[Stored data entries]
--- START ---

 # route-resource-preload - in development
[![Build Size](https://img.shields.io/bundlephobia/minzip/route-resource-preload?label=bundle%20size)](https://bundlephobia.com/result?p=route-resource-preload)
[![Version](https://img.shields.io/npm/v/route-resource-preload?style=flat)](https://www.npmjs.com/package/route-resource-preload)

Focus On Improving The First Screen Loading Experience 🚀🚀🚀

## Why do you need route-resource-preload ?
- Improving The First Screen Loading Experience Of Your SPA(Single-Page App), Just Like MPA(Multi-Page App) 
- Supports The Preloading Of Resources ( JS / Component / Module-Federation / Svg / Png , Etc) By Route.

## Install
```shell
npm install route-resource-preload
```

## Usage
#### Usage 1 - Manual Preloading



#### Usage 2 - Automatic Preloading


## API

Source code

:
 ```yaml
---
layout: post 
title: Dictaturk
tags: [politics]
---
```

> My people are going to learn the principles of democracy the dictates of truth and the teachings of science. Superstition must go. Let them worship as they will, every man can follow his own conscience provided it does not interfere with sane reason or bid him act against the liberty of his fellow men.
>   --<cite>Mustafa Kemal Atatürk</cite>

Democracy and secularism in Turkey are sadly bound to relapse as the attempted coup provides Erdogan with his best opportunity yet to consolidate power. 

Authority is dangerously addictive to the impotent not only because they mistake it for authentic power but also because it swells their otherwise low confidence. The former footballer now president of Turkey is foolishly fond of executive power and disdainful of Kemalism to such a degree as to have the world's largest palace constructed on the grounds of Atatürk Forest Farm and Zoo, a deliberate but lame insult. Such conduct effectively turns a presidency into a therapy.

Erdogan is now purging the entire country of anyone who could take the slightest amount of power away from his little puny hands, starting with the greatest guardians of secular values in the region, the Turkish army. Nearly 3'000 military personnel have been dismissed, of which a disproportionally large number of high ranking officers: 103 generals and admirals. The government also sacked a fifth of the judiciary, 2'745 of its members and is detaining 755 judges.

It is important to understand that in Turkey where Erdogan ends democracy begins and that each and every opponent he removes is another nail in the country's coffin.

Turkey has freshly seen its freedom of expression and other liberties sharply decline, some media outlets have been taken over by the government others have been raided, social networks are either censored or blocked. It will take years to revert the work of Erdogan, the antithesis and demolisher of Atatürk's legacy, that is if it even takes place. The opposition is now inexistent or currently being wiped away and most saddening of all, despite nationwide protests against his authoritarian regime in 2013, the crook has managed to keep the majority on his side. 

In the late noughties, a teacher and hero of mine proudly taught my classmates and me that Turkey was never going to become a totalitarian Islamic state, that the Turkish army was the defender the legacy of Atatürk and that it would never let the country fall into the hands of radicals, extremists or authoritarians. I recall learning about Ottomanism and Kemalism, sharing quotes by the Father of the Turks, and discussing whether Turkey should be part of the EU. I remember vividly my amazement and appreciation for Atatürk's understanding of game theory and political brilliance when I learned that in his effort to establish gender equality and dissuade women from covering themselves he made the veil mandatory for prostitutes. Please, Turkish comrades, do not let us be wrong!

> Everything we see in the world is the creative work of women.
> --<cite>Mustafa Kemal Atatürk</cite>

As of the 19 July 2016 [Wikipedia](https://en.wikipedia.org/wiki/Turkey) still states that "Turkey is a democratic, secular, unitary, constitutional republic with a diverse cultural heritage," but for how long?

--- END ---
--- START ---

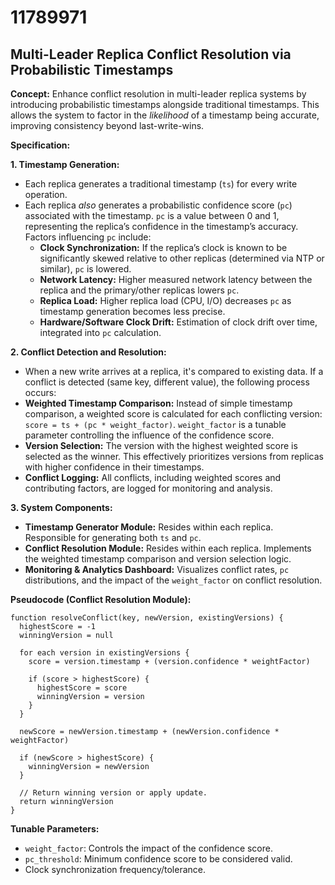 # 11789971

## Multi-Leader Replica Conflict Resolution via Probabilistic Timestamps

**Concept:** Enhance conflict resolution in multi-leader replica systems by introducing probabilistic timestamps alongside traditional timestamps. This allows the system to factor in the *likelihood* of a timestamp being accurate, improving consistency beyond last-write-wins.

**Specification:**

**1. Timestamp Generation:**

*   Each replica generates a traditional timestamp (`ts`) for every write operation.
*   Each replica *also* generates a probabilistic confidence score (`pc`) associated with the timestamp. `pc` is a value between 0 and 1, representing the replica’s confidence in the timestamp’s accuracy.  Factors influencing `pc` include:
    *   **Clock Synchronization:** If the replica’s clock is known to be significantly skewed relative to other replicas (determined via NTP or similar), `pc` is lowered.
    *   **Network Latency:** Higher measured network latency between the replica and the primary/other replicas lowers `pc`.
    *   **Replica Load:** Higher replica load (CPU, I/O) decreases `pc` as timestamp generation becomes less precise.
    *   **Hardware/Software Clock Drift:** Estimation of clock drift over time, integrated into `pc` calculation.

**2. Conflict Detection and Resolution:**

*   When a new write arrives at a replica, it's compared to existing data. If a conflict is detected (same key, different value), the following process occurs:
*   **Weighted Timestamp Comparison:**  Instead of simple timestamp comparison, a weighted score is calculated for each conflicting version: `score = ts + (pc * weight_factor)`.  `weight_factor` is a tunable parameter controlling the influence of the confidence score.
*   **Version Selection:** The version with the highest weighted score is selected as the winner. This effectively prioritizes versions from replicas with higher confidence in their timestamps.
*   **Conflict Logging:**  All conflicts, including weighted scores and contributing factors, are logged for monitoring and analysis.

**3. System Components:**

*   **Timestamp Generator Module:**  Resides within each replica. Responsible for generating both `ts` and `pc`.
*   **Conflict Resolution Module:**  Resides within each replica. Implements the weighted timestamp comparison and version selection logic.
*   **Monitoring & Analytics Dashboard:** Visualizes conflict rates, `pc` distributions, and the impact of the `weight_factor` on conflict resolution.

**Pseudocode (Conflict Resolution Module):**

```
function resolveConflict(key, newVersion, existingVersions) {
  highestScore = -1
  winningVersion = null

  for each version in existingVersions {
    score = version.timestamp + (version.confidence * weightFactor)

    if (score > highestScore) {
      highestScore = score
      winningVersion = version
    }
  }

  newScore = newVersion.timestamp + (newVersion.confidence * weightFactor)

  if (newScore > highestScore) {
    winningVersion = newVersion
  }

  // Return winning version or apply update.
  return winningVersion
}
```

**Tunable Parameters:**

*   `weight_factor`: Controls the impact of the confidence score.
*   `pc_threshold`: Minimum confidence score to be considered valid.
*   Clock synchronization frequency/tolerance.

--- END ---
--- START ---

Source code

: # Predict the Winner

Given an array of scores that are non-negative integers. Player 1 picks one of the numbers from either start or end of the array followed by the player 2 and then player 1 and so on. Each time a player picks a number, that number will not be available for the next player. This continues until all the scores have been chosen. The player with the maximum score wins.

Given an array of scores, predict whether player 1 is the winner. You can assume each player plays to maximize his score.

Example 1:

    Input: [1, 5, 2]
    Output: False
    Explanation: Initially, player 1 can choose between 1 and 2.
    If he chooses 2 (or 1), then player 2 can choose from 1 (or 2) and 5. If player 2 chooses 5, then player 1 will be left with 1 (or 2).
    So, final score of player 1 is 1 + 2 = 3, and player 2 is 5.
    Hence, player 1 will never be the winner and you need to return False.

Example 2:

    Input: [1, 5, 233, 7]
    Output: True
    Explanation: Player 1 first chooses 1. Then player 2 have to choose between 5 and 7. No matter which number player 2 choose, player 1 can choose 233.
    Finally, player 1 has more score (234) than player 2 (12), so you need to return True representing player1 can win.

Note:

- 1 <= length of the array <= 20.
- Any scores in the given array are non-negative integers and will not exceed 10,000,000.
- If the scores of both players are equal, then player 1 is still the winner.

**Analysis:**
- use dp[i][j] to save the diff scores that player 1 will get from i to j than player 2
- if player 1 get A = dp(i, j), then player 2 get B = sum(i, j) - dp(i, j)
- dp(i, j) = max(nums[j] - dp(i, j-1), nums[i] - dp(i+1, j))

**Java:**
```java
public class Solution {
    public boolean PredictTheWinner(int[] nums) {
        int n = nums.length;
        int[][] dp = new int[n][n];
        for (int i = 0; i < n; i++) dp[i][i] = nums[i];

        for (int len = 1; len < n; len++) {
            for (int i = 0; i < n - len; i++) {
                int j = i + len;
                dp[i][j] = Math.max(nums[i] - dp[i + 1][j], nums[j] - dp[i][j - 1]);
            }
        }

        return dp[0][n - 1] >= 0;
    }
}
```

--- END ---

■ EXERCISE GOAL
Produce only the lines from the line containing "his fellow men." through the line containing "Authority is dangerously", inclusive of both, exactly as they stand in the entries above.

■ EXPECTED ANSWER
> My people are going to learn the principles of democracy the dictates of truth and the teachings of science. Superstition must go. Let them worship as they will, every man can follow his own conscience provided it does not interfere with sane reason or bid him act against the liberty of his fellow men.
>   --<cite>Mustafa Kemal Atatürk</cite>

Democracy and secularism in Turkey are sadly bound to relapse as the attempted coup provides Erdogan with his best opportunity yet to consolidate power. 

Authority is dangerously addictive to the impotent not only because they mistake it for authentic power but also because it swells their otherwise low confidence. The former footballer now president of Turkey is foolishly fond of executive power and disdainful of Kemalism to such a degree as to have the world's largest palace constructed on the grounds of Atatürk Forest Farm and Zoo, a deliberate but lame insult. Such conduct effectively turns a presidency into a therapy.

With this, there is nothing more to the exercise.